Late night is getting shaken up even more. After it was announced last week that Jimmy Fallon would be taking over Jay Leno's "The Tonight Show," rumours began that Seth Meyers is being sized up to replace Jimmy Fallon on "Late Night." Now, more rumours a stirring with news that Alec Baldwin might get his own late night NBC gig, too.

While planning is still in its "initial stages," Baldwin would (potentially) host "Last Call," the half-hour show now belonging to Carson Daly, who's also currently hosting NBC's "The Voice." This isn't necessarily surprising: Baldwin's been a favourite "Saturday Night Live" host since the 1990s, and his role as Jack Donaghy on "30 Rock" has earned him critical and commercial praise (not to mention actual awards). Throw his podcast ("Here's The Thing," which has seen guests like Lena Dunham and Chris Rock) into the mix, and you've got the makings of a good late night show host -- one that appeals to younger, up-and-coming generations, too.
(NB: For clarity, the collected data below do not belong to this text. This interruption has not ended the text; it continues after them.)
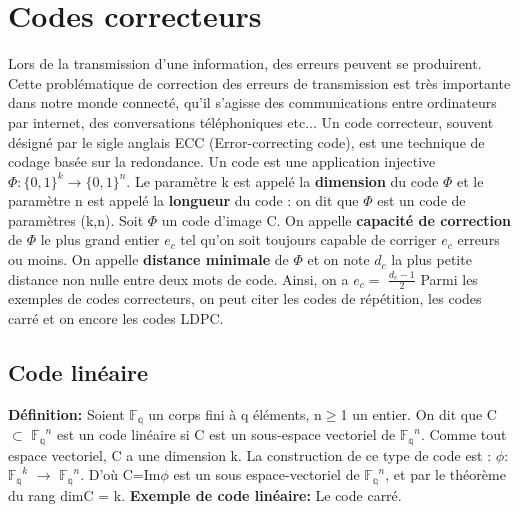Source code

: \documentclass[french,nochapter,11pt]{rapportUB}
\begin{document}
\section{Codes correcteurs}
Lors de la transmission d'une information, des erreurs peuvent se produirent. Cette problématique de correction des erreurs de transmission est 
très importante dans notre monde connecté, qu'il s'agisse des communications entre ordinateurs par internet, des conversations téléphoniques etc...\newline
Un code correcteur, souvent désigné par le sigle anglais ECC (Error-correcting code), est une technique de codage basée sur la redondance.
Un code est une application injective $\Phi:\{0,1\}^k \rightarrow \{0,1\}^n $.\newline
Le paramètre k est appelé la \textbf{dimension} du code $\Phi$ et le paramètre n est appelé la \textbf{longueur} du code : on dit que $\Phi$ est un 
code de paramètres (k,n).\vspace{0.4cm}\newline
Soit $\Phi$ un code d'image C.\newline
On appelle \textbf{capacité de correction} de $\Phi$ le plus grand entier $e_c$ tel qu'on soit toujours capable de corriger $e_c$ erreurs ou moins. \newline
On appelle \textbf{distance minimale} de $\Phi$ et on note $d_c$ la plus petite distance non nulle entre deux mots de code. \newline
Ainsi, on a \textbf{$e_c = $} $\frac{d_c-1}{2}$\vspace{0.4cm}\newline
Parmi les exemples de codes correcteurs, on peut citer les codes de répétition, les codes carré et on encore les codes LDPC.
\subsection{Code linéaire}
\textbf{Définition:} Soient $\mathbb{F_q}$ un corps fini à q éléments, n$\geq$1 un entier. On dit que C $\subset$ $\mathbb{F_q}^n$ est un code linéaire si C est un sous-espace vectoriel de $\mathbb{F_q}^n$. Comme tout espace vectoriel, C a une dimension k. \newline
La construction de ce type de code est : $\phi$: $\mathbb{F_q}^k$ $\to$ $\mathbb{F_q}^n$. D'où C=Im$\phi$ est un sous espace-vectoriel de $\mathbb{F_q}^n$, et par le théorème du rang dimC = k. \newline
\textbf{Exemple de code linéaire:} Le code carré. 
\end{document}
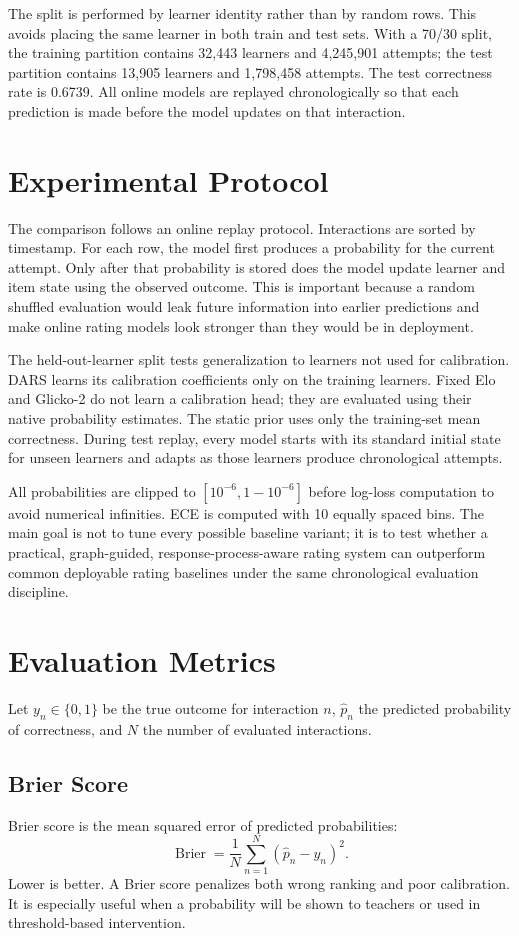 \documentclass[conference]{IEEEtran}
\begin{document}
The split is performed by learner identity rather than by random rows. This avoids placing the same learner in both train and test sets. With a 70/30 split, the training partition contains 32,443 learners and 4,245,901 attempts; the test partition contains 13,905 learners and 1,798,458 attempts. The test correctness rate is 0.6739. All online models are replayed chronologically so that each prediction is made before the model updates on that interaction.

\section{Experimental Protocol}
The comparison follows an online replay protocol. Interactions are sorted by timestamp. For each row, the model first produces a probability for the current attempt. Only after that probability is stored does the model update learner and item state using the observed outcome. This is important because a random shuffled evaluation would leak future information into earlier predictions and make online rating models look stronger than they would be in deployment.

The held-out-learner split tests generalization to learners not used for calibration. DARS learns its calibration coefficients only on the training learners. Fixed Elo and Glicko-2 do not learn a calibration head; they are evaluated using their native probability estimates. The static prior uses only the training-set mean correctness. During test replay, every model starts with its standard initial state for unseen learners and adapts as those learners produce chronological attempts.

All probabilities are clipped to $[10^{-6},1-10^{-6}]$ before log-loss computation to avoid numerical infinities. ECE is computed with 10 equally spaced bins. The main goal is not to tune every possible baseline variant; it is to test whether a practical, graph-guided, response-process-aware rating system can outperform common deployable rating baselines under the same chronological evaluation discipline.

\section{Evaluation Metrics}
Let $y_n\in\{0,1\}$ be the true outcome for interaction $n$, $\hat{p}_n$ the predicted probability of correctness, and $N$ the number of evaluated interactions.

\subsection{Brier Score}
Brier score is the mean squared error of predicted probabilities:
\begin{equation}
\operatorname{Brier}=\frac{1}{N}\sum_{n=1}^{N}(\hat{p}_n-y_n)^2.
\end{equation}
Lower is better. A Brier score penalizes both wrong ranking and poor calibration. It is especially useful when a probability will be shown to teachers or used in threshold-based intervention.
\end{document}
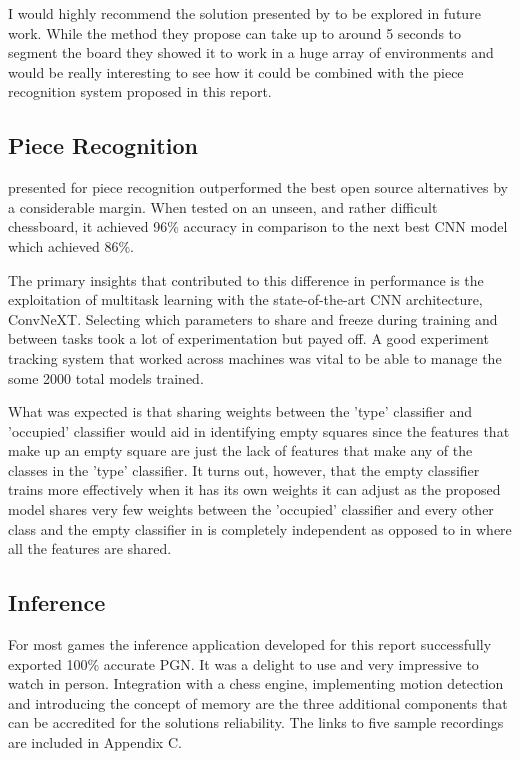 I would highly recommend the solution presented by \cite{} to be explored in future work.  While the method they propose can take up to around 5 seconds 
to segment the board they showed it to work in a huge array of environments and would be really interesting to see how it could be combined with the 
piece recognition system proposed in this report.

\subsection{Piece Recognition}
 presented for piece recognition outperformed the best open source alternatives by a considerable margin. 
When tested on an unseen, and rather difficult chessboard, it achieved 96\% accuracy in comparison to the next best CNN model which achieved 86\%.

The primary insights that contributed to this difference in performance is the exploitation of multitask learning with the state-of-the-art 
CNN architecture, ConvNeXT.  Selecting which parameters to share and freeze during training and between tasks took a lot of experimentation but payed off.
A good experiment tracking system that worked across machines was vital to be able to manage the some 2000 total models trained. 

What was expected is that sharing weights between 
the 'type' classifier and 'occupied' classifier would aid in identifying empty squares since the features that make up an empty square are just the lack of 
features that make any of the classes in the 'type' classifier.  It turns out, however, that the empty classifier trains more effectively when it has its own 
weights it can adjust as the proposed model shares very few weights between the 'occupied' classifier and every other class and the empty classifier in \cite{} 
is completely independent as opposed to in \cite{} where all the features are shared.

\subsection{Inference}
For most games the inference application developed for this report successfully exported 100\% accurate PGN.  It was a delight to use and very impressive to 
watch in person.  Integration with a chess engine, implementing motion detection and introducing the concept of memory are the three additional components 
that can be accredited for the solutions reliability.  The links to five sample recordings are included in Appendix C.


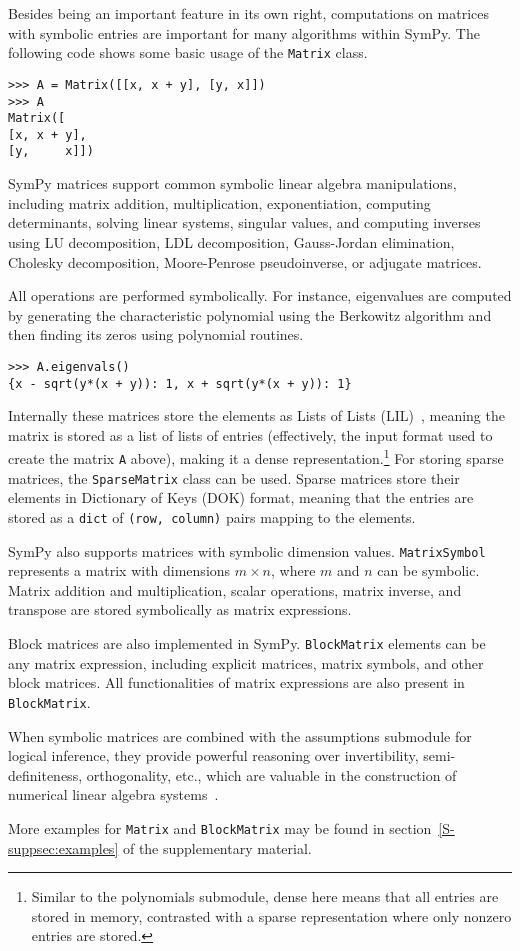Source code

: Besides being an important feature in its own right, computations on
matrices with symbolic entries are important for many algorithms
within SymPy.  The following code shows some basic usage of the
\texttt{Matrix} class.
\begin{verbatim}
>>> A = Matrix([[x, x + y], [y, x]])
>>> A
Matrix([
[x, x + y],
[y,     x]])
\end{verbatim}

SymPy matrices support common symbolic linear algebra manipulations, including
matrix addition, multiplication, exponentiation, computing determinants,
solving linear systems, singular values, and computing inverses using LU
decomposition, LDL decomposition, Gauss-Jordan elimination, Cholesky
decomposition, Moore-Penrose pseudoinverse, or adjugate matrices.

All operations are performed symbolically. For instance, eigenvalues are computed
by generating the characteristic polynomial using the Berkowitz algorithm and
then finding its zeros using polynomial routines.

\begin{verbatim}
>>> A.eigenvals()
{x - sqrt(y*(x + y)): 1, x + sqrt(y*(x + y)): 1}
\end{verbatim}

Internally these matrices store the elements as Lists of Lists (LIL)~\cite{scipy}, meaning
the matrix is stored as a list of lists of entries (effectively, the
input format used to create the matrix \texttt{A} above), making it a
dense representation.\footnote{Similar to the polynomials submodule, dense here
  means that all entries are stored in memory, contrasted with a sparse
  representation where only nonzero entries are stored.} For storing sparse
matrices, the \verb|SparseMatrix| class can be used. Sparse matrices store
their elements in Dictionary of Keys (DOK) format, meaning that the entries are stored
as a \texttt{dict} of \texttt{(row, column)} pairs mapping to the elements.

SymPy also supports matrices with symbolic dimension values. \verb|MatrixSymbol|
represents a matrix with dimensions $m\times n$, where $m$ and $n$ can be
symbolic. Matrix addition and multiplication, scalar operations, matrix inverse,
and transpose are stored symbolically as matrix expressions.

Block matrices are also implemented in SymPy. \verb|BlockMatrix| elements can
be any matrix expression, including explicit matrices, matrix symbols, and
other block matrices. All functionalities of matrix expressions are also
present in \verb|BlockMatrix|.

When symbolic matrices are combined with the assumptions submodule for logical
inference, they provide powerful reasoning over invertibility,
semi-definiteness, orthogonality, etc., which are valuable in the construction
of numerical linear algebra systems~\cite{rocklin2013mathematically}.

More examples for \verb|Matrix| and \verb|BlockMatrix| may be found in
section~\ref{S-suppsec:examples} of the supplementary material.
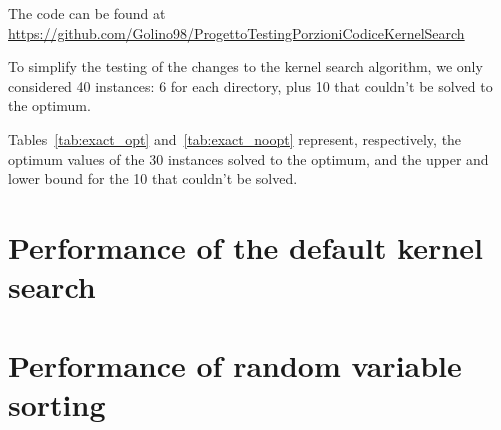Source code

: The code can be found at \url{https://github.com/Golino98/ProgettoTestingPorzioniCodiceKernelSearch}

To simplify the testing of the changes to the kernel search algorithm,
we only considered 40 instances: 6 for each directory,
plus 10 that couldn't be solved to the optimum.

Tables~\ref{tab:exact_opt} and~\ref{tab:exact_noopt} represent,
respectively, the optimum values of the 30 instances solved to
the optimum, and the upper and lower bound for the 10
that couldn't be solved.





\section{Performance of the default kernel search}


\section{Performance of random variable sorting}
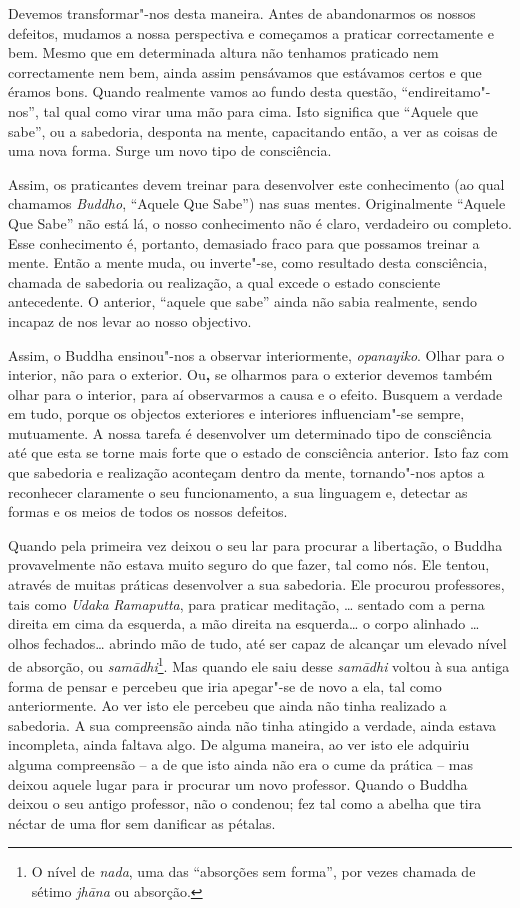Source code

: Devemos transformar"-nos desta maneira. Antes de abandonarmos os nossos
defeitos, mudamos a nossa perspectiva e começamos a praticar
correctamente e bem. Mesmo que em determinada altura não tenhamos
praticado nem correctamente nem bem, ainda assim pensávamos que
estávamos certos e que éramos bons. Quando realmente vamos ao fundo
desta questão, ``endireitamo"-nos'', tal qual como virar uma mão para
cima. Isto significa que ``Aquele que sabe'', ou a sabedoria, desponta
na mente, capacitando então, a ver as coisas de uma nova forma. Surge um
novo tipo de consciência.

Assim, os praticantes devem treinar para desenvolver este conhecimento
(ao qual chamamos \emph{Buddho}, ``Aquele Que Sabe'') nas suas mentes.
Originalmente ``Aquele Que Sabe'' não está lá, o nosso conhecimento não
é claro, verdadeiro ou completo. Esse conhecimento é, portanto,
demasiado fraco para que possamos treinar a mente. Então a mente muda,
ou inverte"-se, como resultado desta consciência, chamada de sabedoria ou
realização, a qual excede o estado consciente antecedente. O anterior,
``aquele que sabe'' ainda não sabia realmente, sendo incapaz de nos
levar ao nosso objectivo.

Assim, o Buddha ensinou"-nos a observar interiormente, \emph{opanayiko}.
Olhar para o interior, não para o exterior. Ou\textbf{,} se olharmos
para o exterior devemos também olhar para o interior, para aí
observarmos a causa e o efeito. Busquem a verdade em tudo, porque os
objectos exteriores e interiores influenciam"-se sempre, mutuamente. A
nossa tarefa é desenvolver um determinado tipo de consciência até que
esta se torne mais forte que o estado de consciência anterior. Isto faz
com que sabedoria e realização aconteçam dentro da mente, tornando"-nos
aptos a reconhecer claramente o seu funcionamento, a sua linguagem e,
detectar as formas e os meios de todos os nossos defeitos.

Quando pela primeira vez deixou o seu lar para procurar a libertação, o
Buddha provavelmente não estava muito seguro do que fazer, tal como nós.
Ele tentou, através de muitas práticas desenvolver a sua sabedoria. Ele
procurou professores, tais como \emph{Udaka} \emph{Ramaputta}, para
praticar meditação, \ldots{} sentado com a perna direita em cima da
esquerda, a mão direita na esquerda\ldots{} o corpo alinhado \ldots{}
olhos fechados\ldots{} abrindo mão de tudo, até ser capaz de alcançar um
elevado nível de absorção, ou \emph{samādhi}\footnote{%
  O nível de \emph{nada}, uma das ``absorções sem forma'', por vezes
  chamada de sétimo \emph{jhāna} ou absorção.}.
Mas quando ele saiu
desse \emph{samādhi} voltou à sua antiga forma de pensar e percebeu que
iria apegar"-se de novo a ela, tal como anteriormente. Ao ver isto ele
percebeu que ainda não tinha realizado a sabedoria. A sua compreensão
ainda não tinha atingido a verdade, ainda estava incompleta, ainda
faltava algo. De alguma maneira, ao ver isto ele adquiriu alguma
compreensão -- a de que isto ainda não era o cume da prática -- mas
deixou aquele lugar para ir procurar um novo professor. Quando o Buddha
deixou o seu antigo professor, não o condenou; fez tal como a abelha que
tira néctar de uma flor sem danificar as pétalas.


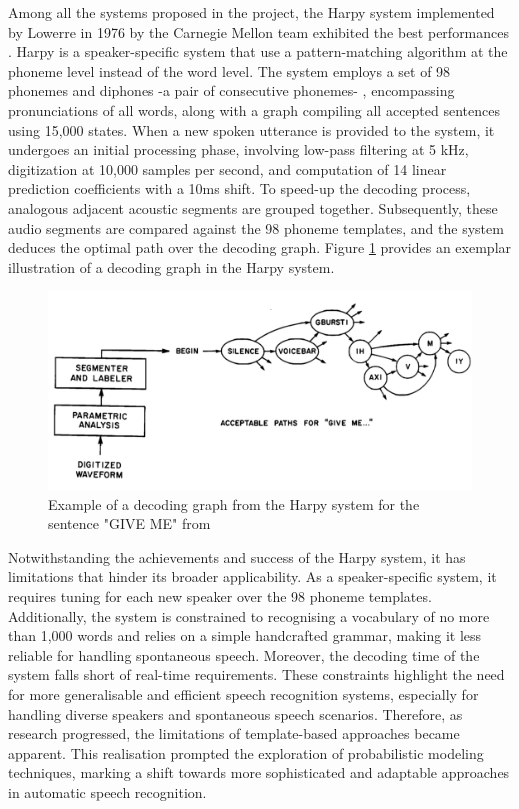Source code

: Among all the systems proposed in the project, the Harpy system implemented by Lowerre in 1976 by the Carnegie Mellon team exhibited the best performances \cite{klatt1977review}. Harpy is a speaker-specific system that use a pattern-matching algorithm at the phoneme level instead of the word level. The system employs a set of 98 phonemes and diphones -a pair of consecutive phonemes- , encompassing pronunciations of all words, along with a graph compiling all accepted sentences using 15,000 states. When a new spoken utterance is provided to the system, it undergoes an initial processing phase, involving low-pass filtering at 5 kHz, digitization at 10,000 samples per second, and computation of 14 linear prediction coefficients with a 10ms shift. To speed-up the decoding process, analogous adjacent acoustic segments are grouped together. Subsequently, these audio segments are compared against the 98 phoneme templates, and the system deduces the optimal path over the decoding graph. Figure \ref{harpy} provides an exemplar illustration of a decoding graph in the Harpy system.


\begin{figure}[h]
\includegraphics[width=\textwidth]{imgs/harpy.png}
\caption{Example of a decoding graph from the Harpy system for the sentence "GIVE ME" from \cite{klatt1977review}}
\label{harpy}
\end{figure}

Notwithstanding the achievements and success of the Harpy system, it has limitations that hinder its broader applicability. As a speaker-specific system, it requires tuning for each new speaker over the 98 phoneme templates. Additionally, the system is constrained to recognising a vocabulary of no more than 1,000 words and relies on a simple handcrafted grammar, making it less reliable for handling spontaneous speech. Moreover, the decoding time of the system falls short of real-time requirements. These constraints highlight the need for more generalisable and efficient speech recognition systems, especially for handling diverse speakers and spontaneous speech scenarios. Therefore, as research progressed, the limitations of template-based approaches became apparent. This realisation prompted the exploration of probabilistic modeling techniques, marking a shift towards more sophisticated and adaptable approaches in automatic speech recognition.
Because here is the thing: the late night circuit needs this boost. While hosts like Leno and Letterman are iconic, it's time for newer talent to take the helm and reel in younger audiences. It's not a dig at showbiz veterans, it's the way showbiz works: hosts move on, new hosts move in, and another generation grows up along with them. Alec Baldwin, a familiar face and a favourite among "30 Rock," viewers fits in with that ethos perfectly, while also allowing Carson Daly to focus on "The Voice" for the same network. It signals an exciting change.

See also: Why Jimmy Fallon taking over 'The Tonight Show' is a good idea

But that being said, when will Canada get their crack at late-night relevance? With George Stroumboulopoulos now splitting time between the CBC and CNN, Canada is arguably at a loss for a someone to helm their own talk show. Mike Bullard hosted "Open Mike With Mike Bullard" from 1997 to 2003 on CTV andThe Comedy Network, then "The Mike Bullard Show" from 2003 to 2004 on Global, but ultimately his late-night ventures were cancelled. Sure, we now have "MTV Showtown," but while it embraces a late night format (that is, it's on at 11 p.m.), it doesn't feature the type of high-profile guests that American talk shows draw. So, is it about making room for a Canadian "Late Night" equivalent, or letting Stroumboulopoulos wave the talk show flag on his own?

See also: TBS extends Conan O'Brien's talk show through 2015

Canada is at no loss for talent, and at no loss for creative people. What we are at a loss for is our own self-worth: if Strombo can carve his own path, so can other journalists, comedians, or Canadian personalities with a unique perspective. Personalities like CBC's Sook-Yin Lee would bring a thought-provoking (as well as a much-needed female) presence to late night, while Nathan Fielder (of "Nathan For You") would be an on-target choice to reel in younger audiences. (Though yes, we know he's now in L.A., and has his own show on Comedy Central.)

Ultimately, Canadians deserve their own late night identity, too, in addition to reaping the benefits of NBC's decisions. Because who are we kidding -- we'd watch Alec Baldwin's show in a heartbeat.